THE PRESIDENT IS A BAD PRESCRIBER // Last September President Trump told pregnant women at a White House briefing to avoid Tylenol, claiming without evidence that it causes autism. A new Lancet study tracked what happened next: ER acetaminophen orders for pregnant patients fell 10%, while orders for non-pregnant women didn’t change. Untreated fever in pregnancy increases the risk of miscarriage, neural tube defects, and preterm birth; the researcher who led the study called it “thousands of women not getting pain control or fever reduction when they need it.”

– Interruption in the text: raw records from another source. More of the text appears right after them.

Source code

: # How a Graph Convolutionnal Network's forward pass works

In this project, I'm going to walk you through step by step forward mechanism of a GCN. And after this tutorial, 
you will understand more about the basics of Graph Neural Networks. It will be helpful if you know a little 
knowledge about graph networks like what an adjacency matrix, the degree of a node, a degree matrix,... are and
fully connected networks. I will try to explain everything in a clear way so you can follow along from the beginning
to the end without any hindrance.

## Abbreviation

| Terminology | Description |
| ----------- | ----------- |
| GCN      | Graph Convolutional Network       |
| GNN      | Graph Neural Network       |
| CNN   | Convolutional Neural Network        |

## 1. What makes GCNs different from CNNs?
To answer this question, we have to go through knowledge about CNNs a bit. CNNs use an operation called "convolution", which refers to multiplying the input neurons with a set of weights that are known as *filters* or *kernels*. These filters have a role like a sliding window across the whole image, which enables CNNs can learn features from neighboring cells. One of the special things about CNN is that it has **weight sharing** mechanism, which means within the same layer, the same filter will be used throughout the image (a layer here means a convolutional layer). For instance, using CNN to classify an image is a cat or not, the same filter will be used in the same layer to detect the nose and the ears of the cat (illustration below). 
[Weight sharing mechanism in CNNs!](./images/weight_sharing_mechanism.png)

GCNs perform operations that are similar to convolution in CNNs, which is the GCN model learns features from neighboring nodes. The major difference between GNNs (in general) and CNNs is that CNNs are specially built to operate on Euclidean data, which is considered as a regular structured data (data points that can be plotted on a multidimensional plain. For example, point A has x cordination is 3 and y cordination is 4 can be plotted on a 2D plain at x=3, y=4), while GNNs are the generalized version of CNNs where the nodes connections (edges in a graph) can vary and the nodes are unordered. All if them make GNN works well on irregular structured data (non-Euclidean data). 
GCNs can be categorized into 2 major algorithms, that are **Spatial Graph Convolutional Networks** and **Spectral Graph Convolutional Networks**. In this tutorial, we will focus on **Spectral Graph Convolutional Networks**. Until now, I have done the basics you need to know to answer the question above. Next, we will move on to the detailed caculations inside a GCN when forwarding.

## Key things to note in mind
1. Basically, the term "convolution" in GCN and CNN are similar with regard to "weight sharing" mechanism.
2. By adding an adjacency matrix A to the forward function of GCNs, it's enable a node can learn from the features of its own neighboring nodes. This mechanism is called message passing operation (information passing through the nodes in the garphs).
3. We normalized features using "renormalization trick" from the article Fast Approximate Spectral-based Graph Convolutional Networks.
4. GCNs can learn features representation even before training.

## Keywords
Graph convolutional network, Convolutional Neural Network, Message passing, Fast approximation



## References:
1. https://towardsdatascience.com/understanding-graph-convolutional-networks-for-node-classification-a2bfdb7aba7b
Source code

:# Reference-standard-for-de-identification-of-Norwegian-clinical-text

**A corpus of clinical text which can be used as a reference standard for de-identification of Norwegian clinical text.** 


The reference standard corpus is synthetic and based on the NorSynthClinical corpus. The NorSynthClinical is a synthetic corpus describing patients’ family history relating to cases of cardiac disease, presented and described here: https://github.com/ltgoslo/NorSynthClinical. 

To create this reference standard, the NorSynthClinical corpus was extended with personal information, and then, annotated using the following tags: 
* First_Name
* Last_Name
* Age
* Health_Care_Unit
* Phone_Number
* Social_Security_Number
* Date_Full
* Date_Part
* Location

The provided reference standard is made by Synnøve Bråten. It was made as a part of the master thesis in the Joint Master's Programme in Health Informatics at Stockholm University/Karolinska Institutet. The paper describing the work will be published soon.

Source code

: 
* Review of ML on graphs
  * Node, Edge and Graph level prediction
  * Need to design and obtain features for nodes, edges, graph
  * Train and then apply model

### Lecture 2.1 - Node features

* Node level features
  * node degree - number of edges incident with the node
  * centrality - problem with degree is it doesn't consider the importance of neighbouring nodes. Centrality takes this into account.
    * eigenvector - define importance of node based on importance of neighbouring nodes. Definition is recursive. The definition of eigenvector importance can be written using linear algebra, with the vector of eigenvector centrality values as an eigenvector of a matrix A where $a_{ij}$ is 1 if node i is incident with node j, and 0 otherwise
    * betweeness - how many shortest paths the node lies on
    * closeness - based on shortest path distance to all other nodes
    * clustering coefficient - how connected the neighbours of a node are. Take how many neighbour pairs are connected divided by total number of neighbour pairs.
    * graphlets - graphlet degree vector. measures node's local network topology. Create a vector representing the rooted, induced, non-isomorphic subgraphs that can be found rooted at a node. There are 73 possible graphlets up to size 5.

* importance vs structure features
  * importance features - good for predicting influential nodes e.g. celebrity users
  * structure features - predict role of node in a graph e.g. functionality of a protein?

YOUR MAMMOGRAM IS DOING MORE THAN YOU THINK // A study of over 120,000 women found AI analysis can identify “arterial calcification” in routine mammogram images, helping them accurately predict heart attack, stroke, and heart failure risk (even in women under 50.) Nearly 70% of American women have had a mammogram, but fewer than 40% know their own cholesterol levels. Researchers are pushing for FDA review to make this a standard dual-purpose screen.

PERIMENOPAUSE TREATED LIKE AN AFTERTHOUGHT // Nature has a deep dive on how the vast majority of research on hormone therapy was conducted on postmenopausal women — not perimenopausal ones, whose hormones are still fluctuating. The resulting knowledge gap has been filled by an unregulated market of supplements, testosterone protocols, and other treatments with no long-term safety data.

BLOOD PRESSURE, NOT AGE // Life-threatening conditions caused by pregnancy, such as eclampsia, acute kidney failure, and sepsis, increased in the US between 2016 and 2022. The driver isn’t older mothers, but high blood pressure, either during pregnancy or before, and obesity. High blood pressure alone accounted for nearly a third of the total increase. The researchers’ conclusion: if you want to prevent these crises, the time to act is before a woman gets pregnant, not when she’s already on the delivery table.

STATES THAT BAN ABORTION ARE (YET AGAIN) LOSING FUTURE DOCTORS // After Dobbs, applications to residency programs in abortion ban states dropped sharply, particularly for specialties like OBGYN, family medicine, internal medicine, and emergency medicine. The study looked at 24 million applications across more than 4,000 programs and found states with the strictest bans are making themselves harder to staff.